Each line that includes "doExecLaunchnodb" must be copied from the records.

Stored data entries:
# # # # #

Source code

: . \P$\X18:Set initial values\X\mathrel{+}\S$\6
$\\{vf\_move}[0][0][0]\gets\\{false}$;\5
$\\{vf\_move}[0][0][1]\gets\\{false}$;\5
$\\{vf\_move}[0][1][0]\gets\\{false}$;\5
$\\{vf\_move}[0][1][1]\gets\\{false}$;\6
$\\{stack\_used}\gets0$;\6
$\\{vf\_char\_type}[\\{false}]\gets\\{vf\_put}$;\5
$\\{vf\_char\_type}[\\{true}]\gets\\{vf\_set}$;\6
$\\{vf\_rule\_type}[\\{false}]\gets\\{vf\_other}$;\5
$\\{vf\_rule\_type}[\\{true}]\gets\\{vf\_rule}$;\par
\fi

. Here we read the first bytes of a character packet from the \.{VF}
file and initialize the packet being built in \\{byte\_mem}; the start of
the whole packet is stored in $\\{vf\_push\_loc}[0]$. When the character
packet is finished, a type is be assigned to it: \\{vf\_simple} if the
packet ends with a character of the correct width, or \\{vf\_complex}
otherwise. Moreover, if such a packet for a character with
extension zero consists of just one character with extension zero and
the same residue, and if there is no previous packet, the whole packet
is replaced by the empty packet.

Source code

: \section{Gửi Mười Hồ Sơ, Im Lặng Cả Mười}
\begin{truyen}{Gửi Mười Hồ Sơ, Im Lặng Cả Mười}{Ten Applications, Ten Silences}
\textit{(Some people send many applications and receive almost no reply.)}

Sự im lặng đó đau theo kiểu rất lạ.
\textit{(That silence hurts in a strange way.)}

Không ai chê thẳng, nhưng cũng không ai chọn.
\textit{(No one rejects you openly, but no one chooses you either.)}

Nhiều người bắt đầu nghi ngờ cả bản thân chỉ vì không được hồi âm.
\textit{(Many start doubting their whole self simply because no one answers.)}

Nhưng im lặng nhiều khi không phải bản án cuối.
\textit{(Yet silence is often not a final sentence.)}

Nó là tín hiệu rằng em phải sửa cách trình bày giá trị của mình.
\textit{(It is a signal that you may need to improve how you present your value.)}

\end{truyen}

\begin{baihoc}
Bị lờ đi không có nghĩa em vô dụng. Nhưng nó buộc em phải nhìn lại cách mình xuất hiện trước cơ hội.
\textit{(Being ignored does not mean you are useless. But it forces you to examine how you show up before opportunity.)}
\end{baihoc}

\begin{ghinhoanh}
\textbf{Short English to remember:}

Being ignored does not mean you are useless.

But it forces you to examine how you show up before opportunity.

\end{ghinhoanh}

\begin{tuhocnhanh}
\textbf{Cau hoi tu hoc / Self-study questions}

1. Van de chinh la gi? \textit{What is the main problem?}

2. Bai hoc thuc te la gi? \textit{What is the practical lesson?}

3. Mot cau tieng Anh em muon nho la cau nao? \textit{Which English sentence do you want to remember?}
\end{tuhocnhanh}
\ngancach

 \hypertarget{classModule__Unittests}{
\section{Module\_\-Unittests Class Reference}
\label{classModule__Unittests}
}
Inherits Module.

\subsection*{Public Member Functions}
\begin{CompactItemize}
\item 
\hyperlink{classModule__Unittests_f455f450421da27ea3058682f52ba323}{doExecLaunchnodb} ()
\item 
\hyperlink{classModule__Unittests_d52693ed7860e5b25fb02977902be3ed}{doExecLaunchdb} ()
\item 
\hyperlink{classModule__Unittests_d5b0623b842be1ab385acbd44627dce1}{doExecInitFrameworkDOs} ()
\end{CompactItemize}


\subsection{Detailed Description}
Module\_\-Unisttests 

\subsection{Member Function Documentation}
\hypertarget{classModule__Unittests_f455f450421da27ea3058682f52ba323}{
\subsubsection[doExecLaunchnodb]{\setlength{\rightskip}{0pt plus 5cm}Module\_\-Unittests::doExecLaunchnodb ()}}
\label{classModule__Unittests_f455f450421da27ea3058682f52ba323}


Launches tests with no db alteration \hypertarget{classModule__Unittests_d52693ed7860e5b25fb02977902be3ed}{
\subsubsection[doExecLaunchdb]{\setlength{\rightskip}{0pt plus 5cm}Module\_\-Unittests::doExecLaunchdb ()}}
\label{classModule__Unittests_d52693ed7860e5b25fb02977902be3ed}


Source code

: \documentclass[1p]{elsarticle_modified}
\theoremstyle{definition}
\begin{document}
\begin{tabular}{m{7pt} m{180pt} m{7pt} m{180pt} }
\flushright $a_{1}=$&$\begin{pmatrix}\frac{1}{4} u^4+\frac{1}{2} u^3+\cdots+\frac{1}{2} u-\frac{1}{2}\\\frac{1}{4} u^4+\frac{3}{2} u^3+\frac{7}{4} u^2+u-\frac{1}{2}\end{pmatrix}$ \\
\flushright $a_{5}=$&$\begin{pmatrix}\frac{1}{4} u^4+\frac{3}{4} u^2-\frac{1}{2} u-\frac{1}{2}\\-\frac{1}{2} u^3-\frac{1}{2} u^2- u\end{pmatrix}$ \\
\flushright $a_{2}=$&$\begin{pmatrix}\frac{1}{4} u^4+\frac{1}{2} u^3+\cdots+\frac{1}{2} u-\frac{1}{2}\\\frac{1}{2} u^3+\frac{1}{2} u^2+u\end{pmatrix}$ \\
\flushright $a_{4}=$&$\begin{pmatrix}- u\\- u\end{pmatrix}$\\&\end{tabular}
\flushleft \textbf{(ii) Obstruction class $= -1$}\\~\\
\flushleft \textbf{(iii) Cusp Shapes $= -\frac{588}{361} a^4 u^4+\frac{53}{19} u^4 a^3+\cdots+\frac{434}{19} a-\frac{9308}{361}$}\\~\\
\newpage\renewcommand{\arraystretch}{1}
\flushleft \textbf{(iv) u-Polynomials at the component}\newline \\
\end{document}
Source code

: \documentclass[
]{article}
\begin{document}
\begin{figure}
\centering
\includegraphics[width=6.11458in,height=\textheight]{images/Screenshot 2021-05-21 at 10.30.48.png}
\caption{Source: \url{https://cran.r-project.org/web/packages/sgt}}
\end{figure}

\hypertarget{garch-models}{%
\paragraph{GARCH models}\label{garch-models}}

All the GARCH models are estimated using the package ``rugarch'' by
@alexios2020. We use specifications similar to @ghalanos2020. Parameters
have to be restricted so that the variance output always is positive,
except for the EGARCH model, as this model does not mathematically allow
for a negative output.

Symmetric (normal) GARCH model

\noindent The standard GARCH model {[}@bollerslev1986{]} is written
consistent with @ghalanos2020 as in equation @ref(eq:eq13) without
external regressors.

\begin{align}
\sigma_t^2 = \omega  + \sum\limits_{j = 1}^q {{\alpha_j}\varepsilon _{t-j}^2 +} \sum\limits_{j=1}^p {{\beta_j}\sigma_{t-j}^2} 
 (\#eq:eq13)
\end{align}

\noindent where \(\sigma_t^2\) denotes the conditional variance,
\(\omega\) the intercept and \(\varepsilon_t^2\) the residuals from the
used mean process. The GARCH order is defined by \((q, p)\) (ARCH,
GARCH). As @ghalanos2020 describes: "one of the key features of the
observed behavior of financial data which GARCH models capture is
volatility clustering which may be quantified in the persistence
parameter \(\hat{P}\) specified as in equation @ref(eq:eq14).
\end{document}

# # # # #

### EXERCISE OUTPUT:
\hyperlink{classModule__Unittests_f455f450421da27ea3058682f52ba323}{doExecLaunchnodb} ()
\subsubsection[doExecLaunchnodb]{\setlength{\rightskip}{0pt plus 5cm}Module\_\-Unittests::doExecLaunchnodb ()}}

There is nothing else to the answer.